TASK OBJECTIVE: Output the entries exactly. Start at the first line, finish with the line containing "Sample splitting for", and omit the pictures.

*** INFORMATION PROVIDED ***

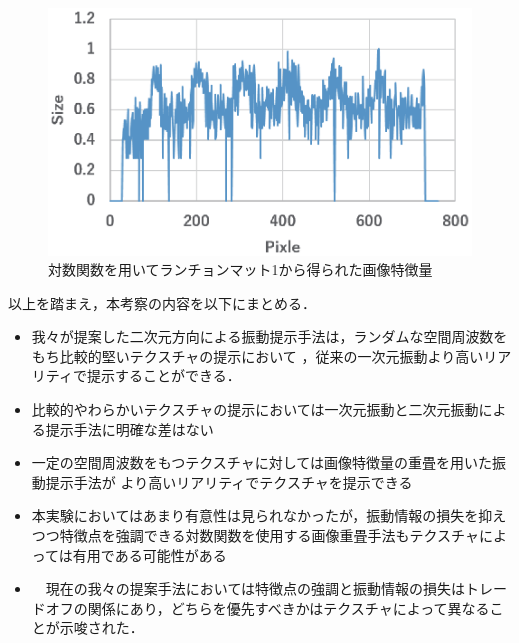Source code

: \begin{figure}[h]
\begin{center}
  \includegraphics[width=15cm]{mat1_log.eps}
  \caption{対数関数を用いてランチョンマット1から得られた画像特徴量}
  \label{log}
\end{center}
\end{figure}


以上を踏まえ，本考察の内容を以下にまとめる．
\begin{itemize}
  \item 我々が提案した二次元方向による振動提示手法は，ランダムな空間周波数をもち比較的堅いテクスチャの提示において
，従来の一次元振動より高いリアリティで提示することができる．
  \item 比較的やわらかいテクスチャの提示においては一次元振動と二次元振動による提示手法に明確な差はない
  \item 一定の空間周波数をもつテクスチャに対しては画像特徴量の重畳を用いた振動提示手法が
より高いリアリティでテクスチャを提示できる
  \item 本実験においてはあまり有意性は見られなかったが，振動情報の損失を抑えつつ特徴点を強調できる対数関数を使用する画像重畳手法もテクスチャによっては有用である可能性がある
　\item　現在の我々の提案手法においては特徴点の強調と振動情報の損失はトレードオフの関係にあり，どちらを優先すべきかはテクスチャによって異なることが示唆された．
\end{itemize}

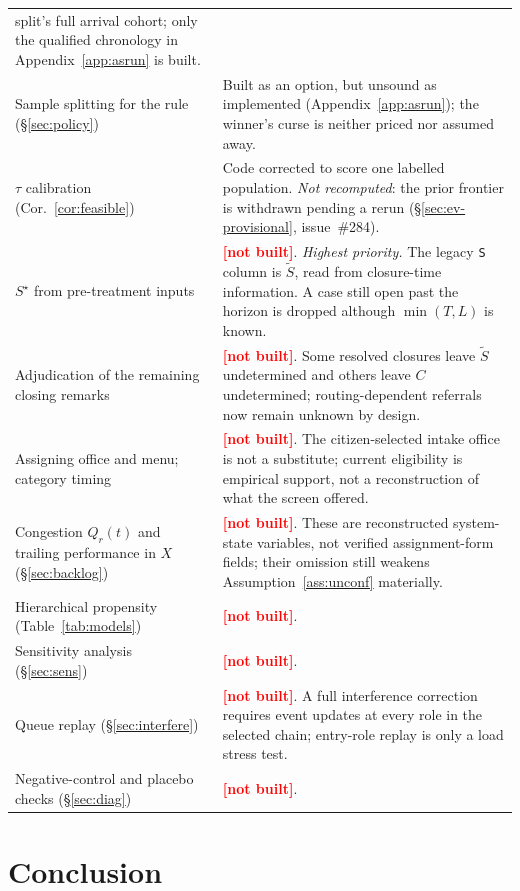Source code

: \documentclass[11pt,a4paper]{article}
\theoremstyle{plain}
\theoremstyle{definition}
\theoremstyle{remark}
\newcommand{\code}[1]{\texttt{\small #1}}
\newcommand{\notbuilt}{\textcolor{red}{\textbf{[not built]}}}
\newcommand{\Sstar}{S^{\star}}
\newcommand{\Sproxy}{\widetilde S}
\begin{document}
\begin{longtable}{p{5.8cm}p{7.8cm}}
split's full arrival cohort; only the qualified chronology in Appendix~\ref{app:asrun} is built.\\
Sample splitting for the rule (\S\ref{sec:policy}) & Built as an option, but unsound as implemented (Appendix~\ref{app:asrun}); the winner's curse is neither priced nor assumed away.\\
$\tau$ calibration (Cor.~\ref{cor:feasible}) & Code corrected to score one labelled population. \emph{Not recomputed}: the prior frontier is withdrawn pending a rerun (\S\ref{sec:ev-provisional}, issue~\#284).\\
\midrule
$\Sstar$ from pre-treatment inputs & \notbuilt. \emph{Highest priority.} The legacy \code{S} column is $\Sproxy$, read from closure-time information. A case still open past the horizon is dropped although $\min(T,L)$ is known.\\
Adjudication of the remaining closing remarks & \notbuilt. Some resolved closures leave $\Sproxy$ undetermined and others leave $C$ undetermined; routing-dependent referrals now remain unknown by design.\\
Assigning office and menu; category timing & \notbuilt. The
citizen-selected intake office is not a substitute; current eligibility is empirical support,
not a reconstruction of what the screen offered.\\
Congestion $Q_r(t)$ and trailing performance in $X$ (\S\ref{sec:backlog}) & \notbuilt. These are
reconstructed system-state variables, not verified assignment-form fields; their omission still
weakens Assumption~\ref{ass:unconf} materially.\\
Hierarchical propensity (Table~\ref{tab:models}) & \notbuilt.\\
Sensitivity analysis (\S\ref{sec:sens}) & \notbuilt.\\
Queue replay (\S\ref{sec:interfere}) & \notbuilt. A full interference correction requires
event updates at every role in the selected chain; entry-role replay is only a load stress test.\\
Negative-control and placebo checks (\S\ref{sec:diag}) & \notbuilt.\\
\bottomrule
\end{longtable}

\section{Conclusion}\label{sec:conc}
\end{document}
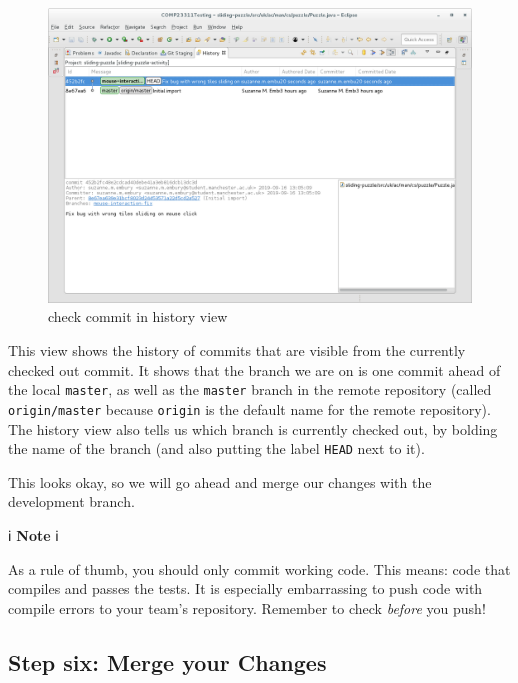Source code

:\documentclass[
]{book}
\begin{document}
\begin{figure}

{\centering \includegraphics[width=1\linewidth]{images/checkCommitInHistoryView} 

}

\caption{check commit in history view}\label{fig:checkCommitInHistoryView-fig}
\end{figure}

This view shows the history of commits that are visible from the currently checked out commit. It shows that the branch we are on is one commit ahead of the local \texttt{master}, as well as the \texttt{master} branch in the remote repository (called \texttt{origin/master} because \texttt{origin} is the default name for the remote repository). The history view also tells us which branch is currently checked out, by bolding the name of the branch (and also putting the label \texttt{HEAD} next to it).

This looks okay, so we will go ahead and merge our changes with the development branch.

ℹ️ \textbf{Note} ℹ️

As a rule of thumb, you should only commit working code. This means: code that compiles and passes the tests. It is especially embarrassing to push code with compile errors to your team's repository. Remember to check \emph{before} you push!

\hypertarget{mergechanges}{%
\subsection{Step six: Merge your Changes}\label{mergechanges}}
\end{document}
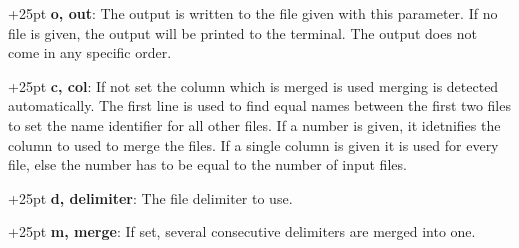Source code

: \documentclass[a4paper,10pt,parskip=half]{scrreprt}
\begin{document}
\hangindent+25pt 
\textbf{o, out}: The output is written to the file given with this parameter. If
no file is given, the output will be printed to the terminal. The output does
not come in any specific order.

\hangindent+25pt 
\textbf{c, col}: If not set the column which is merged is used merging is
detected automatically. The first line is used to find equal names between the
first two files to set the name identifier for all other files. 
If a number is given, it idetnifies the column to used to merge the files. If a single column is given it is used for every file, else the number has to be equal to the number of input files.

\hangindent+25pt 
\textbf{d, delimiter}: The file delimiter to use. 

\hangindent+25pt 
\textbf{m, merge}: If set, several consecutive delimiters are merged into one.
\end{document}
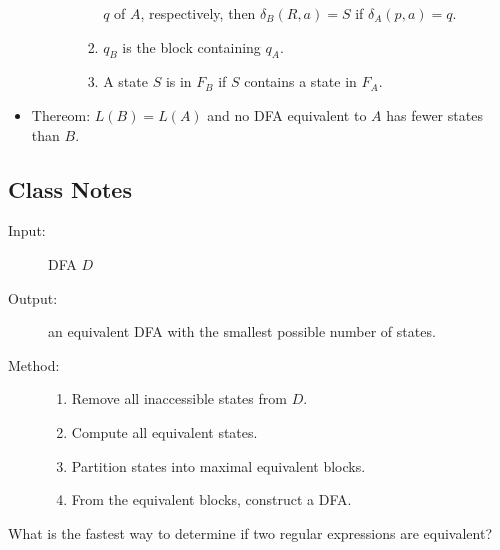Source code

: \documentclass[]{article}
\begin{document}
\begin{itemize}
\begin{itemize}
\begin{enumerate}
\begin{enumerate}
                $q$ of $A$, respectively, then $\delta_B(R, a) = S$ if
                $\delta_A(p, a) = q$.
                \item $q_B$ is the block containing $q_A$.
                \item A state $S$ is in $F_B$ if $S$ contains a state in $F_A$.
              \end{enumerate}
          \end{enumerate}
      \end{itemize}
    \item Thereom: $L(B) = L(A)$ and no DFA equivalent to $A$ has fewer states
    than $B$.
  \end{itemize}
  \subsection{Class Notes}
    \begin{description}
      \item[Input:] DFA $D$
      \item[Output:] an equivalent DFA with the smallest possible number of
      states.
      \item[Method:]
        \begin{enumerate}
          \item Remove all inaccessible states from $D$.
          \item Compute all equivalent states.
          \item Partition states into maximal equivalent blocks.
          \item From the equivalent blocks, construct a DFA.
        \end{enumerate}
    \end{description}
  What is the fastest way to determine if two regular expressions are
  equivalent?
\end{document}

*** End of INFORMATION PROVIDED ***

YOUR RESPONSE:
Source code

: \begin{figure}[h]
\begin{center}
  \includegraphics[width=15cm]{mat1_log.eps}
  \caption{対数関数を用いてランチョンマット1から得られた画像特徴量}
  \label{log}
\end{center}
\end{figure}


以上を踏まえ，本考察の内容を以下にまとめる．
\begin{itemize}
  \item 我々が提案した二次元方向による振動提示手法は，ランダムな空間周波数をもち比較的堅いテクスチャの提示において
，従来の一次元振動より高いリアリティで提示することができる．
  \item 比較的やわらかいテクスチャの提示においては一次元振動と二次元振動による提示手法に明確な差はない
  \item 一定の空間周波数をもつテクスチャに対しては画像特徴量の重畳を用いた振動提示手法が
より高いリアリティでテクスチャを提示できる
  \item 本実験においてはあまり有意性は見られなかったが，振動情報の損失を抑えつつ特徴点を強調できる対数関数を使用する画像重畳手法もテクスチャによっては有用である可能性がある
　\item　現在の我々の提案手法においては特徴点の強調と振動情報の損失はトレードオフの関係にあり，どちらを優先すべきかはテクスチャによって異なることが示唆された．
\end{itemize}

Source code

: \documentclass[11pt,a4paper]{article}
\theoremstyle{plain}
\theoremstyle{definition}
\theoremstyle{remark}
\newcommand{\code}[1]{\texttt{\small #1}}
\newcommand{\notbuilt}{\textcolor{red}{\textbf{[not built]}}}
\newcommand{\Sstar}{S^{\star}}
\newcommand{\Sproxy}{\widetilde S}
\begin{document}
\begin{longtable}{p{5.8cm}p{7.8cm}}
split's full arrival cohort; only the qualified chronology in Appendix~\ref{app:asrun} is built.\\
Sample splitting for the rule (\S\ref{sec:policy}) & Built as an option, but unsound as implemented (Appendix~\ref{app:asrun}); the winner's curse is neither priced nor assumed away.\\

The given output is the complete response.